◆ Problem details
Here are some records; copy every line that holds the word "documentclass".

◆ Source information
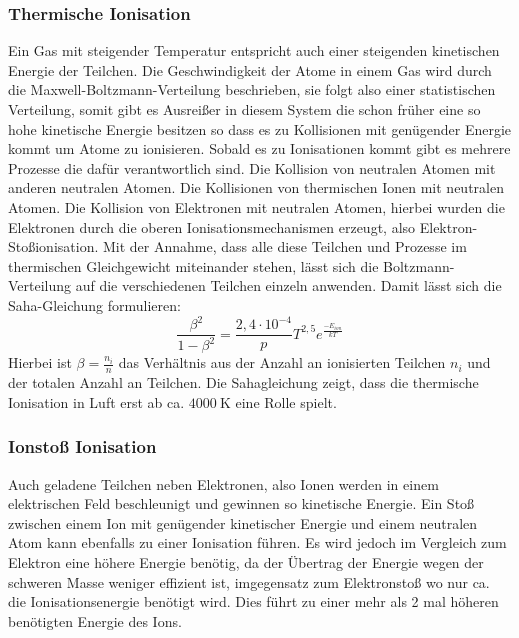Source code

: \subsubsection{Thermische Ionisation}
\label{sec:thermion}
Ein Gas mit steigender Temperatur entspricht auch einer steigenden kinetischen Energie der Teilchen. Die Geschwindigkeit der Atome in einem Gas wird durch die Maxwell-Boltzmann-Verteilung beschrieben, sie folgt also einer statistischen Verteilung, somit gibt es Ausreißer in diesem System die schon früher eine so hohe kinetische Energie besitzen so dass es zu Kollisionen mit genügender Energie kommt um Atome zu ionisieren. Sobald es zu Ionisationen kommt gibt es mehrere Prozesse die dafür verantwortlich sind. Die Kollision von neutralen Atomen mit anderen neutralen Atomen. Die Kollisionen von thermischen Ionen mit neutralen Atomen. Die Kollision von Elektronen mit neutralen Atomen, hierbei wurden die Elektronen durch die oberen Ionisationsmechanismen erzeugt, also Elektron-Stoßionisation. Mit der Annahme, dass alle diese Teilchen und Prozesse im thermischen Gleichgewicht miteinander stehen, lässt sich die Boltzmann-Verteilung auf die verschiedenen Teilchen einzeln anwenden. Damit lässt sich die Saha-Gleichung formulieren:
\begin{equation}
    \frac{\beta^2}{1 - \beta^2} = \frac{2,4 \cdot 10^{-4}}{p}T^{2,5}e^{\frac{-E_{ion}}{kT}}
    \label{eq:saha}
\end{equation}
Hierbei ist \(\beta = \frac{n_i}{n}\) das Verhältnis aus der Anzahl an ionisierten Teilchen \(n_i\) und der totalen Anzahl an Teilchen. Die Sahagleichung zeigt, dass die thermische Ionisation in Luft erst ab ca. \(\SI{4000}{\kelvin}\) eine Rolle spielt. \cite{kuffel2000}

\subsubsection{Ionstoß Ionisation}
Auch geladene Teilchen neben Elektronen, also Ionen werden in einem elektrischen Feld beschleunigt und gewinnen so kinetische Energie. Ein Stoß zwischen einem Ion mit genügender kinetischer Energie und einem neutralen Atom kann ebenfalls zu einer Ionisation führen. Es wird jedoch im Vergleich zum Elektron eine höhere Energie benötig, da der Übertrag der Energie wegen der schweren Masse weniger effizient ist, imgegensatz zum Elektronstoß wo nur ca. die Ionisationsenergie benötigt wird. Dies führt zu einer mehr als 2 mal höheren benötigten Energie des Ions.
...
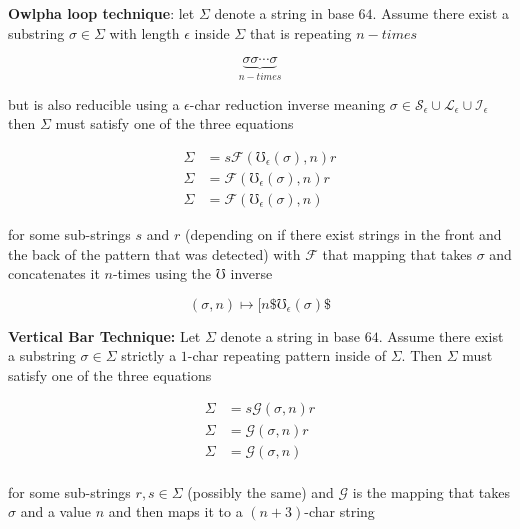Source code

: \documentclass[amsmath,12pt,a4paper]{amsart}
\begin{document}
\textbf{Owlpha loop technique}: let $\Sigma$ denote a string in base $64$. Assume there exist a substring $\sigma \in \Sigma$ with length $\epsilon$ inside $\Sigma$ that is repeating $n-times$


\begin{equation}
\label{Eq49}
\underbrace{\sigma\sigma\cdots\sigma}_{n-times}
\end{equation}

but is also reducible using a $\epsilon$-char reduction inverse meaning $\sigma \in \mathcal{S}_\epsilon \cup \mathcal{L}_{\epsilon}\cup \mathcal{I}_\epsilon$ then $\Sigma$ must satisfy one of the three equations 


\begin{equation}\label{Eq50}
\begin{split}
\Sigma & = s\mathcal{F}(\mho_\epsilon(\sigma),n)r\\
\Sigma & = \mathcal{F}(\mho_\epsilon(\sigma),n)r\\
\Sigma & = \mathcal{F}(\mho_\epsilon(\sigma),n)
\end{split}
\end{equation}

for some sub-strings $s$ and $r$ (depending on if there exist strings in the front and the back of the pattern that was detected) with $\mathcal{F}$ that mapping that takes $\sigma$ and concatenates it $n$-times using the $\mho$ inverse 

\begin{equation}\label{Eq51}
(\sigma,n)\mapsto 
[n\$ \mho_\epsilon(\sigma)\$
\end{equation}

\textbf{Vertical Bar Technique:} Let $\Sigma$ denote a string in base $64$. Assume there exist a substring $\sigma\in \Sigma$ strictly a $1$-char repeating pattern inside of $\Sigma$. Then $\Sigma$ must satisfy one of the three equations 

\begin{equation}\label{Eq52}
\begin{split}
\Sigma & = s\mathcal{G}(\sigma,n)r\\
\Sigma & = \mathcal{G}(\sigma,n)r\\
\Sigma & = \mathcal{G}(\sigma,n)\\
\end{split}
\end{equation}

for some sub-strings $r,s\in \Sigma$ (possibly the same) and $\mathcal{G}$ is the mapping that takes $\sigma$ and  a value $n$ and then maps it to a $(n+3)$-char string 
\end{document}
--
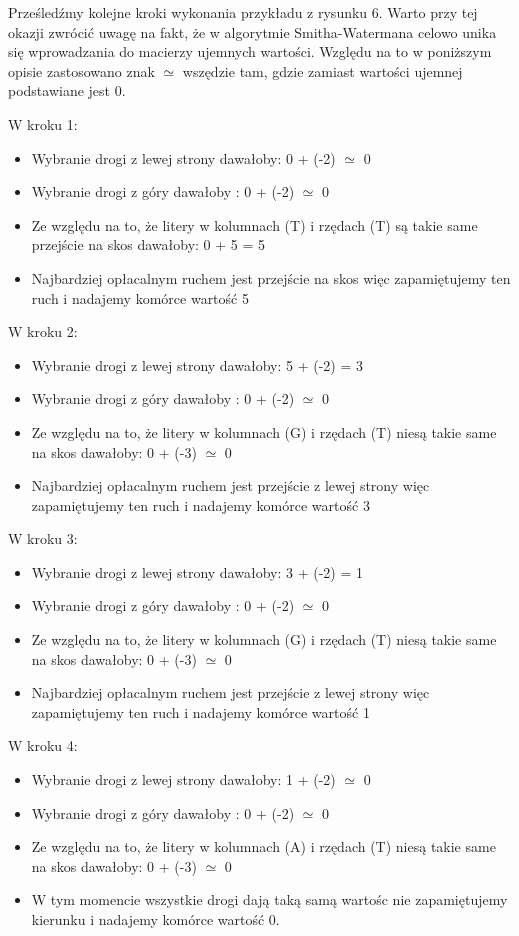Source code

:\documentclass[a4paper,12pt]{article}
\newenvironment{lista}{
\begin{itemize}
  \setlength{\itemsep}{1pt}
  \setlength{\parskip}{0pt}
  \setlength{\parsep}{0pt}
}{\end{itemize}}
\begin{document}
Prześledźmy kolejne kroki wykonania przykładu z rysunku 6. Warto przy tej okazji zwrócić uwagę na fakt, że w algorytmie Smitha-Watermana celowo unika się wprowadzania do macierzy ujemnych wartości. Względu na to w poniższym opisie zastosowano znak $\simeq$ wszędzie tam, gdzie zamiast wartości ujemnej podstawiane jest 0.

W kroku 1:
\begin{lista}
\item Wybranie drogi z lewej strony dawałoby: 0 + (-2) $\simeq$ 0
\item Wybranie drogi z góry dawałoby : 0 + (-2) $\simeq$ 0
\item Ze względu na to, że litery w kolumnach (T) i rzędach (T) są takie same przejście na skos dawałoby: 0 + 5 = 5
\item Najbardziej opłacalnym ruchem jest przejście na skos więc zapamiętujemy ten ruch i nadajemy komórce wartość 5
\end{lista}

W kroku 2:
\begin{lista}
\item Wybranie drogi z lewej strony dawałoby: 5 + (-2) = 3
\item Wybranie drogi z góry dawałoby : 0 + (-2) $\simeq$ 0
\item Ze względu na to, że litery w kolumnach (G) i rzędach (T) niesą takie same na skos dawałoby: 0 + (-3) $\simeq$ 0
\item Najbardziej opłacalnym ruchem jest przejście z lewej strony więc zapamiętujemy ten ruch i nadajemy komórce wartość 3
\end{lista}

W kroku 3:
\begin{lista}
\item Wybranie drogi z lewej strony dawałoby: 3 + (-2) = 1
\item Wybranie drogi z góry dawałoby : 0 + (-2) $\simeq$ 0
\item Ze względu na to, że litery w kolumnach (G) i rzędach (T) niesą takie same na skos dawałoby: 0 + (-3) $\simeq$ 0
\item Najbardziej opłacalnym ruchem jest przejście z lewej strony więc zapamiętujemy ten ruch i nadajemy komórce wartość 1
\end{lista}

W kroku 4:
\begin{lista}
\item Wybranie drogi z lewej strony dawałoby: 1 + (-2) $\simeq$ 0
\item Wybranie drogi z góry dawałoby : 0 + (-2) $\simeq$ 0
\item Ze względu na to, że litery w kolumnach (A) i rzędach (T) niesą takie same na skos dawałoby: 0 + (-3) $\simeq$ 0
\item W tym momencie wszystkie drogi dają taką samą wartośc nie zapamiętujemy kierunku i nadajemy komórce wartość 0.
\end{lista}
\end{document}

◆ Answer box
: \documentclass[amsmath,12pt,a4paper]{amsart}
:\documentclass[a4paper,12pt]{article}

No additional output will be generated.